Some of this group`s beaded fullerenes are very complex as you can see from the top photo which shows a bird's eye view of a high genus fullerene. The procedure is outlined here.

Their creations have definite potential in jewelry making designs. One of the blog authors, made many keychains based on 120 atom tetrahedon structures shown below.  It takes him about an hour to make each one.

The basic bead weaving technique they use is the right angle weave. To learn all about their weaving techniques, the lengths of fishing line and so on, check out this search. Their explanations are not always the way we are accustomed to as they are not primarily beaders but scientists. However, they do have a schematic plot for beginners.

This is a chiral tetrahedral fullerene.

I had fun exploring their unusually inspirational blog. Besides the fullerenes, they also showed their beaded version of the 20 gold atom tetrahedron structure. These would make great charms!

Original Post by THE BEADING GEM
Jewelry Making Tips - Jewelry Business Tips 



  1. Wow - even though I am a trained scientist I didn't think you could combine science and beading!

  2. I just found my new favorite beading resource of all time. I had to share this link with every other bead lover out there.

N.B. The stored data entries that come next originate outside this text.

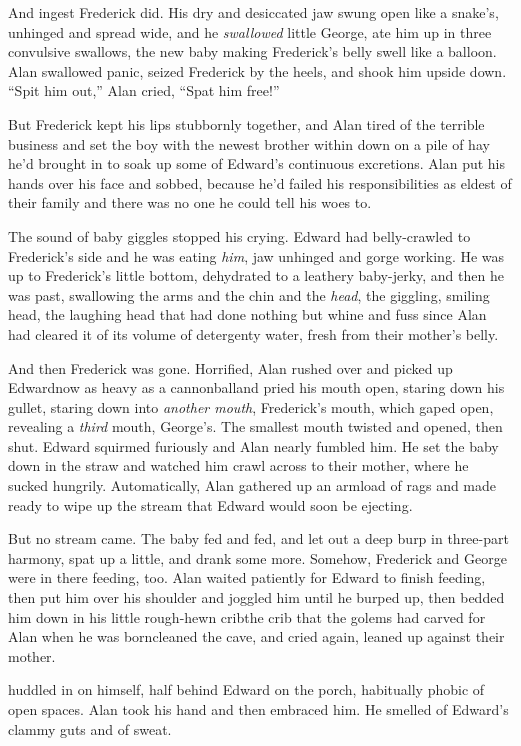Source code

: And ingest Frederick did.  His dry and desiccated jaw swung open like
a snake's, unhinged and spread wide, and he \textit{swallowed} little
George, ate him up in three convulsive swallows, the new baby making
Frederick's belly swell like a balloon.  Alan swallowed panic, seized
Frederick by the heels, and shook him upside down.  ``Spit him out,''
Alan cried, ``Spat him free!''

But Frederick kept his lips stubbornly together, and Alan tired of the
terrible business and set the boy with the newest brother within down
on a pile of hay he'd brought in to soak up some of Edward's
continuous excretions.  Alan put his hands over his face and sobbed,
because he'd failed his responsibilities as eldest of their family and
there was no one he could tell his woes to.

The sound of baby giggles stopped his crying.  Edward had
belly-crawled to Frederick's side and he was eating \textit{him}, jaw
unhinged and gorge working.  He was up to Frederick's little bottom,
dehydrated to a leathery baby-jerky, and then he was past, swallowing
the arms and the chin and the \textit{head}, the giggling, smiling
head, the laughing head that had done nothing but whine and fuss since
Alan had cleared it of its volume of detergenty water, fresh from
their mother's belly.

And then Frederick was gone.  Horrified, Alan rushed over and picked
up Edward\dash{}now as heavy as a cannonball\dash{}and pried his mouth open,
staring down his gullet, staring down into \textit{another mouth},
Frederick's mouth, which gaped open, revealing a \textit{third} mouth,
George's.  The smallest mouth twisted and opened, then shut.  Edward
squirmed furiously and Alan nearly fumbled him.  He set the baby down
in the straw and watched him crawl across to their mother, where he
sucked hungrily.  Automatically, Alan gathered up an armload of rags
and made ready to wipe up the stream that Edward would soon be
ejecting.

But no stream came.  The baby fed and fed, and let out a deep burp in
three-part harmony, spat up a little, and drank some more.  Somehow,
Frederick and George were in there feeding, too.  Alan waited
patiently for Edward to finish feeding, then put him over his shoulder
and joggled him until he burped up, then bedded him down in his little
rough-hewn crib\dash{}the crib that the golems had carved for Alan when he
was born\dash{}cleaned the cave, and cried again, leaned up against their
mother.

 huddled in on himself, half behind Edward on the porch,
habitually phobic of open spaces.  Alan took his hand and then
embraced him.  He smelled of Edward's clammy guts and of sweat.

  3. wow nerdy and crafty! nice!!!

  4. Very interesting, I also checked out his blog, he has got a sense of humor. You always find ways to shows that beading is connected to all facets of life. Enjoy your week!

  5. Glad everyone enjoyed this unusual post! Hope everyone has a great week too!

  6. I was his student of general chemistry course. He used beads to demonstrate the structure of buckyball, and we did have a great time of learning by hand.

  7. Love your blog and its vast scope--thanks for posting all of this great stuff. I'm a scientist by training so these types of articles fascinate me! I also love your posts on using recycled materials in jewelry.

  8. Great to meet a fellow scientist on this beading blog! There is a fair amount of science in gemstones and beading if we only look! Pearl

  9. you might want to check out
    almost all of the work is based on geometry -- enjoy!

  10. Wonderful work pkplan! Off to explore your work even more!